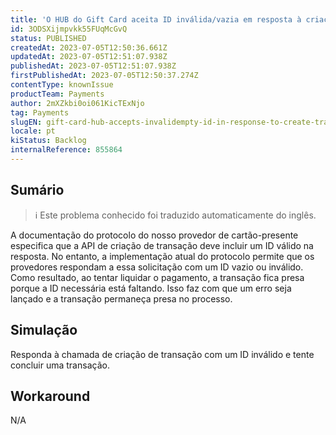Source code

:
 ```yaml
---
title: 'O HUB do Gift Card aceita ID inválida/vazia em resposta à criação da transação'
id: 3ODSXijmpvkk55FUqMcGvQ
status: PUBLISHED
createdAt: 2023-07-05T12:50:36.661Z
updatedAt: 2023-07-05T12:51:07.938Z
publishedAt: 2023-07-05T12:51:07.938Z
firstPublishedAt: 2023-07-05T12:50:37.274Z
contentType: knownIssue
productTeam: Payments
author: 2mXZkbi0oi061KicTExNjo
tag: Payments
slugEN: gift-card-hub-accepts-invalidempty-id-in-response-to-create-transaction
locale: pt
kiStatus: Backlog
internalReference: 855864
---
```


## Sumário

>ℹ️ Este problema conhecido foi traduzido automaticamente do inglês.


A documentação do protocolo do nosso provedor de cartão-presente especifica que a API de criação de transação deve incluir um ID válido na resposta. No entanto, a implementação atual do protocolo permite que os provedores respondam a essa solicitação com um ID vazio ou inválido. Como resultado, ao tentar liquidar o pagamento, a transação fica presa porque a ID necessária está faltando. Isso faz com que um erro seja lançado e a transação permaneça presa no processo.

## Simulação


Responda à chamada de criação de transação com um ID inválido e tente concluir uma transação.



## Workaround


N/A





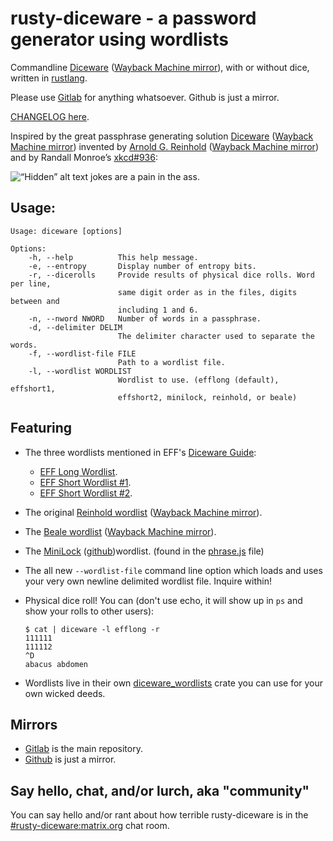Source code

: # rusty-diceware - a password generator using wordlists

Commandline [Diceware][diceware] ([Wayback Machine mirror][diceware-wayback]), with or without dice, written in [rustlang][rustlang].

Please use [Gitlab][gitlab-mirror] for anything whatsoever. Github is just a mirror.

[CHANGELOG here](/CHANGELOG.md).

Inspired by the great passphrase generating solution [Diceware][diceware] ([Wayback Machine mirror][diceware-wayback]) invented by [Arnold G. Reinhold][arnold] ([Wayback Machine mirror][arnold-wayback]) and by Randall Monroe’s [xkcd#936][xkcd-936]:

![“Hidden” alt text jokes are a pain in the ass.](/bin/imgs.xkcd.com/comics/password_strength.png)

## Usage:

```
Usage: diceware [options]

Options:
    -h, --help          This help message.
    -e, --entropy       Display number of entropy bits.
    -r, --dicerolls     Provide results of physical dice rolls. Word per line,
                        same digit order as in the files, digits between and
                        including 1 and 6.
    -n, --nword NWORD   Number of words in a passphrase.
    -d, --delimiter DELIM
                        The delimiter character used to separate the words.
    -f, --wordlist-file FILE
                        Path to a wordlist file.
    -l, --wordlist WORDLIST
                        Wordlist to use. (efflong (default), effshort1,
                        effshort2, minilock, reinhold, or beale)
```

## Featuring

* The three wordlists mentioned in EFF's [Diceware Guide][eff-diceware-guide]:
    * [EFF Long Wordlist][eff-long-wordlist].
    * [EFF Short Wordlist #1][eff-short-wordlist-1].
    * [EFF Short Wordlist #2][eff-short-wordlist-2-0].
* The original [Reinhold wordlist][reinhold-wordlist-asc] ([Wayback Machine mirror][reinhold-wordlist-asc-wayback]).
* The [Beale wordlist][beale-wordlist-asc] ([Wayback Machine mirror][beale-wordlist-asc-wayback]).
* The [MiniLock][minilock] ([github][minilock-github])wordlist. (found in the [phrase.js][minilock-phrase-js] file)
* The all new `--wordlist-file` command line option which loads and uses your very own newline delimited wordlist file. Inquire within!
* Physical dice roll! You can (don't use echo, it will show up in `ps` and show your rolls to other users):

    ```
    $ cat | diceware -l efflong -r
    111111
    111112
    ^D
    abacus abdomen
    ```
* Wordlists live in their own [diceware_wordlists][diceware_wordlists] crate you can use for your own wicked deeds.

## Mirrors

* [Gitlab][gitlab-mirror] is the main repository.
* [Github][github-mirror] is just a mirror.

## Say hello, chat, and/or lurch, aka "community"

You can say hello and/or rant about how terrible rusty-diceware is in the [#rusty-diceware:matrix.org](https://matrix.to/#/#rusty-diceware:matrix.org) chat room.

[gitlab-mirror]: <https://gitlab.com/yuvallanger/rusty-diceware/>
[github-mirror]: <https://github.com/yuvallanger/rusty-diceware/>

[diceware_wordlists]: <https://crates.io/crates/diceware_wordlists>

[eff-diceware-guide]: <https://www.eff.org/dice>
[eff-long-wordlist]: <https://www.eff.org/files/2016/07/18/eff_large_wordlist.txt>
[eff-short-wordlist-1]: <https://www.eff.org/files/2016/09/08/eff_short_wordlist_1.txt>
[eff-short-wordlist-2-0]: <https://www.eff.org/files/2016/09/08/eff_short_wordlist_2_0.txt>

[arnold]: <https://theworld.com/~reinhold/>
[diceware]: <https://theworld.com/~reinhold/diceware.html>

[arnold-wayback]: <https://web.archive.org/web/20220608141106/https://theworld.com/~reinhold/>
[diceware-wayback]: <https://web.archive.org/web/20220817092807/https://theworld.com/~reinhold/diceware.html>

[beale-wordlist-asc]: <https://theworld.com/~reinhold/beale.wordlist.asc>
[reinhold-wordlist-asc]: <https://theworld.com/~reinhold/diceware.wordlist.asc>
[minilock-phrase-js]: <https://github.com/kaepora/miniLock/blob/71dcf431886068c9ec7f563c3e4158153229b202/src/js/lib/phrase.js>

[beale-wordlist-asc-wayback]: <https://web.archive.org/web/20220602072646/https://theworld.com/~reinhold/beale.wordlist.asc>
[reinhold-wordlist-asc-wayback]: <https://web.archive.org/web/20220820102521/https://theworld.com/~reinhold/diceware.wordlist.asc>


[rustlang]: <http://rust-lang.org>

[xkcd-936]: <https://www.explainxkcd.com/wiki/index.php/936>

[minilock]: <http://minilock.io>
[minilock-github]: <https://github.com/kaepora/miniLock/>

__What the task requires__
Exact copy, no pictures: please print the data above once more.

__Expected answer__
Source code

:
 ```yaml
---
title: 'O HUB do Gift Card aceita ID inválida/vazia em resposta à criação da transação'
id: 3ODSXijmpvkk55FUqMcGvQ
status: PUBLISHED
createdAt: 2023-07-05T12:50:36.661Z
updatedAt: 2023-07-05T12:51:07.938Z
publishedAt: 2023-07-05T12:51:07.938Z
firstPublishedAt: 2023-07-05T12:50:37.274Z
contentType: knownIssue
productTeam: Payments
author: 2mXZkbi0oi061KicTExNjo
tag: Payments
slugEN: gift-card-hub-accepts-invalidempty-id-in-response-to-create-transaction
locale: pt
kiStatus: Backlog
internalReference: 855864
---
```


## Sumário

>ℹ️ Este problema conhecido foi traduzido automaticamente do inglês.


A documentação do protocolo do nosso provedor de cartão-presente especifica que a API de criação de transação deve incluir um ID válido na resposta. No entanto, a implementação atual do protocolo permite que os provedores respondam a essa solicitação com um ID vazio ou inválido. Como resultado, ao tentar liquidar o pagamento, a transação fica presa porque a ID necessária está faltando. Isso faz com que um erro seja lançado e a transação permaneça presa no processo.

## Simulação


Responda à chamada de criação de transação com um ID inválido e tente concluir uma transação.



## Workaround


N/A





Source code

: # rusty-diceware - a password generator using wordlists

Commandline [Diceware][diceware] ([Wayback Machine mirror][diceware-wayback]), with or without dice, written in [rustlang][rustlang].

Please use [Gitlab][gitlab-mirror] for anything whatsoever. Github is just a mirror.

[CHANGELOG here](/CHANGELOG.md).

Inspired by the great passphrase generating solution [Diceware][diceware] ([Wayback Machine mirror][diceware-wayback]) invented by [Arnold G. Reinhold][arnold] ([Wayback Machine mirror][arnold-wayback]) and by Randall Monroe’s [xkcd#936][xkcd-936]:

![“Hidden” alt text jokes are a pain in the ass.](/bin/imgs.xkcd.com/comics/password_strength.png)

## Usage:

```
Usage: diceware [options]

Options:
    -h, --help          This help message.
    -e, --entropy       Display number of entropy bits.
    -r, --dicerolls     Provide results of physical dice rolls. Word per line,
                        same digit order as in the files, digits between and
                        including 1 and 6.
    -n, --nword NWORD   Number of words in a passphrase.
    -d, --delimiter DELIM
                        The delimiter character used to separate the words.
    -f, --wordlist-file FILE
                        Path to a wordlist file.
    -l, --wordlist WORDLIST
                        Wordlist to use. (efflong (default), effshort1,
                        effshort2, minilock, reinhold, or beale)
```

## Featuring

* The three wordlists mentioned in EFF's [Diceware Guide][eff-diceware-guide]:
    * [EFF Long Wordlist][eff-long-wordlist].
    * [EFF Short Wordlist #1][eff-short-wordlist-1].
    * [EFF Short Wordlist #2][eff-short-wordlist-2-0].
* The original [Reinhold wordlist][reinhold-wordlist-asc] ([Wayback Machine mirror][reinhold-wordlist-asc-wayback]).
* The [Beale wordlist][beale-wordlist-asc] ([Wayback Machine mirror][beale-wordlist-asc-wayback]).
* The [MiniLock][minilock] ([github][minilock-github])wordlist. (found in the [phrase.js][minilock-phrase-js] file)
* The all new `--wordlist-file` command line option which loads and uses your very own newline delimited wordlist file. Inquire within!
* Physical dice roll! You can (don't use echo, it will show up in `ps` and show your rolls to other users):

    ```
    $ cat | diceware -l efflong -r
    111111
    111112
    ^D
    abacus abdomen
    ```
* Wordlists live in their own [diceware_wordlists][diceware_wordlists] crate you can use for your own wicked deeds.

## Mirrors

* [Gitlab][gitlab-mirror] is the main repository.
* [Github][github-mirror] is just a mirror.

## Say hello, chat, and/or lurch, aka "community"

You can say hello and/or rant about how terrible rusty-diceware is in the [#rusty-diceware:matrix.org](https://matrix.to/#/#rusty-diceware:matrix.org) chat room.

[gitlab-mirror]: <https://gitlab.com/yuvallanger/rusty-diceware/>
[github-mirror]: <https://github.com/yuvallanger/rusty-diceware/>

[diceware_wordlists]: <https://crates.io/crates/diceware_wordlists>

[eff-diceware-guide]: <https://www.eff.org/dice>
[eff-long-wordlist]: <https://www.eff.org/files/2016/07/18/eff_large_wordlist.txt>
[eff-short-wordlist-1]: <https://www.eff.org/files/2016/09/08/eff_short_wordlist_1.txt>
[eff-short-wordlist-2-0]: <https://www.eff.org/files/2016/09/08/eff_short_wordlist_2_0.txt>

[arnold]: <https://theworld.com/~reinhold/>
[diceware]: <https://theworld.com/~reinhold/diceware.html>

[arnold-wayback]: <https://web.archive.org/web/20220608141106/https://theworld.com/~reinhold/>
[diceware-wayback]: <https://web.archive.org/web/20220817092807/https://theworld.com/~reinhold/diceware.html>

[beale-wordlist-asc]: <https://theworld.com/~reinhold/beale.wordlist.asc>
[reinhold-wordlist-asc]: <https://theworld.com/~reinhold/diceware.wordlist.asc>
[minilock-phrase-js]: <https://github.com/kaepora/miniLock/blob/71dcf431886068c9ec7f563c3e4158153229b202/src/js/lib/phrase.js>

[beale-wordlist-asc-wayback]: <https://web.archive.org/web/20220602072646/https://theworld.com/~reinhold/beale.wordlist.asc>
[reinhold-wordlist-asc-wayback]: <https://web.archive.org/web/20220820102521/https://theworld.com/~reinhold/diceware.wordlist.asc>


[rustlang]: <http://rust-lang.org>

[xkcd-936]: <https://www.explainxkcd.com/wiki/index.php/936>

[minilock]: <http://minilock.io>
[minilock-github]: <https://github.com/kaepora/miniLock/>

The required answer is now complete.